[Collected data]
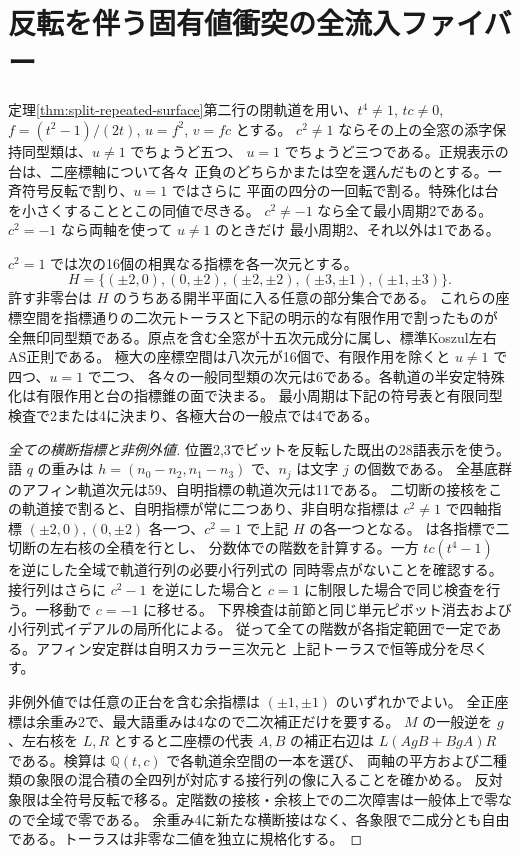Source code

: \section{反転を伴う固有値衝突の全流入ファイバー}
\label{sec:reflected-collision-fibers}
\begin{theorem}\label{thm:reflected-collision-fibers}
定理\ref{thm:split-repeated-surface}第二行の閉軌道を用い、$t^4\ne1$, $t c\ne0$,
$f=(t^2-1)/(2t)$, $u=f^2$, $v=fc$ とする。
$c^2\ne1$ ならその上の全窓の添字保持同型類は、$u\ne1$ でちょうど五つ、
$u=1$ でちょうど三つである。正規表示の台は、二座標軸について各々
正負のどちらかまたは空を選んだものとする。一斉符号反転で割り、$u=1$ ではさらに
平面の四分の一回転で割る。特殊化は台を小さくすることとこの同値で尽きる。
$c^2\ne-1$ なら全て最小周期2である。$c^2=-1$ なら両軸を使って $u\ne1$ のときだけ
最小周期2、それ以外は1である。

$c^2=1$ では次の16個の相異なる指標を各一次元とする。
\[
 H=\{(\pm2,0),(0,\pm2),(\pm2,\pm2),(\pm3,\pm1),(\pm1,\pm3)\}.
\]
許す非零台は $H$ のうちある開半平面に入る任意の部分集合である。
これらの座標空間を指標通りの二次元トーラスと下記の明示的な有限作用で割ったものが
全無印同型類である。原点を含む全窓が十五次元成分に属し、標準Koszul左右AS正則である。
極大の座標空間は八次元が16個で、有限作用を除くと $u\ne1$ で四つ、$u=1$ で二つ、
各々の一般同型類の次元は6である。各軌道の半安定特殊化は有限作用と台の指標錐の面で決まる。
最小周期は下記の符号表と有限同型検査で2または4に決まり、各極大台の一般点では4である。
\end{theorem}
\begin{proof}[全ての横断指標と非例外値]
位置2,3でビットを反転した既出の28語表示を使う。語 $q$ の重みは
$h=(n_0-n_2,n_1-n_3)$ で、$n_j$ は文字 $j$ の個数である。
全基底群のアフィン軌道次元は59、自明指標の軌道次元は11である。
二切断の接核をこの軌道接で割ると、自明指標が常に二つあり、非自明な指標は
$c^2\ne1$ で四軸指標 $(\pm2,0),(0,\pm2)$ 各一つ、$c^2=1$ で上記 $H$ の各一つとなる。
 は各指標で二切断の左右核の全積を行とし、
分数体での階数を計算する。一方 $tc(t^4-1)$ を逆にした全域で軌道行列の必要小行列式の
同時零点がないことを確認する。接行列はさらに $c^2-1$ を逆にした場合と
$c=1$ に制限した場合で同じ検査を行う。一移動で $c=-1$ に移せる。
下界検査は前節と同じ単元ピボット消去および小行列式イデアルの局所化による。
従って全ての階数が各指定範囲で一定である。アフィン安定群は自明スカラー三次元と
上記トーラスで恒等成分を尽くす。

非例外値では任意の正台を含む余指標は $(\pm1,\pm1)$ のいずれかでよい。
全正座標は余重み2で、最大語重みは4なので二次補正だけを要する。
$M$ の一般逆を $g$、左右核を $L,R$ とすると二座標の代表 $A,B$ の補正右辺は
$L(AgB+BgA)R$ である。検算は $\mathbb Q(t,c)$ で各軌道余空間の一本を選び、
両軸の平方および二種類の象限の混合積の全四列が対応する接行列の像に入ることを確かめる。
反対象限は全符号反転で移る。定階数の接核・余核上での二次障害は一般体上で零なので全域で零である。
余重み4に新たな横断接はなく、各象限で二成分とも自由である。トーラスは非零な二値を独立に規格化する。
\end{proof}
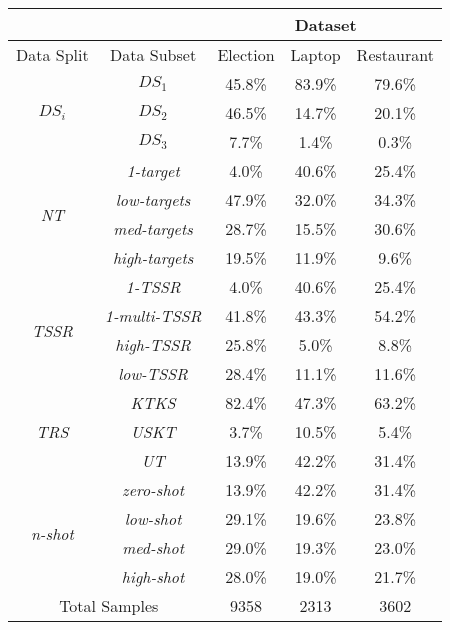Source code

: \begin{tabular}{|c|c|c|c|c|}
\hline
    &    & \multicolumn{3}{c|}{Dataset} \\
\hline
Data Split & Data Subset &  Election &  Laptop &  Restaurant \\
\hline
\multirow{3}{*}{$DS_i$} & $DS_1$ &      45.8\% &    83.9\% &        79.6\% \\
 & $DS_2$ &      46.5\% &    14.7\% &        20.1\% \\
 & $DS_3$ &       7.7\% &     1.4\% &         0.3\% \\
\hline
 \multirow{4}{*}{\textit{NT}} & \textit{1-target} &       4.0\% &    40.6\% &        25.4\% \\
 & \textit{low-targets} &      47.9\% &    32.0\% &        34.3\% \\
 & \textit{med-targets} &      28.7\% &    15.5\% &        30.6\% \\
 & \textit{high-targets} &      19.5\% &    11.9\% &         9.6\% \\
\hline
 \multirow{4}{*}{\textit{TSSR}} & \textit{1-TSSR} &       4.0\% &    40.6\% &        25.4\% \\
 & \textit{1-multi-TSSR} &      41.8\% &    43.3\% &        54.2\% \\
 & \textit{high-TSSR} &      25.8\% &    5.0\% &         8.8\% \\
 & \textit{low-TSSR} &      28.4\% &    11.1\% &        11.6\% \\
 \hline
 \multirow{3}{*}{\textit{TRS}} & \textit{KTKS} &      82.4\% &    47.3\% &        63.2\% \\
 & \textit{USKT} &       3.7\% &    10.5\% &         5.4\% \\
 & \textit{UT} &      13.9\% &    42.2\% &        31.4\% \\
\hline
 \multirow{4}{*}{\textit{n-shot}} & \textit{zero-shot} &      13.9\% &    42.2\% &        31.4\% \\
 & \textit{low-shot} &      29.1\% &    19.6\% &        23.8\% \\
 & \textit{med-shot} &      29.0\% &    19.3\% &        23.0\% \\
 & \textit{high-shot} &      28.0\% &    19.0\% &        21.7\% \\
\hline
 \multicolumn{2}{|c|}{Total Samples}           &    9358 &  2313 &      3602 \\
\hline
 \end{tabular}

- **Work task**:
Find how many lines of the entries include the word "TSSR". The number is the entire reply.

- **Solution to this task**:
4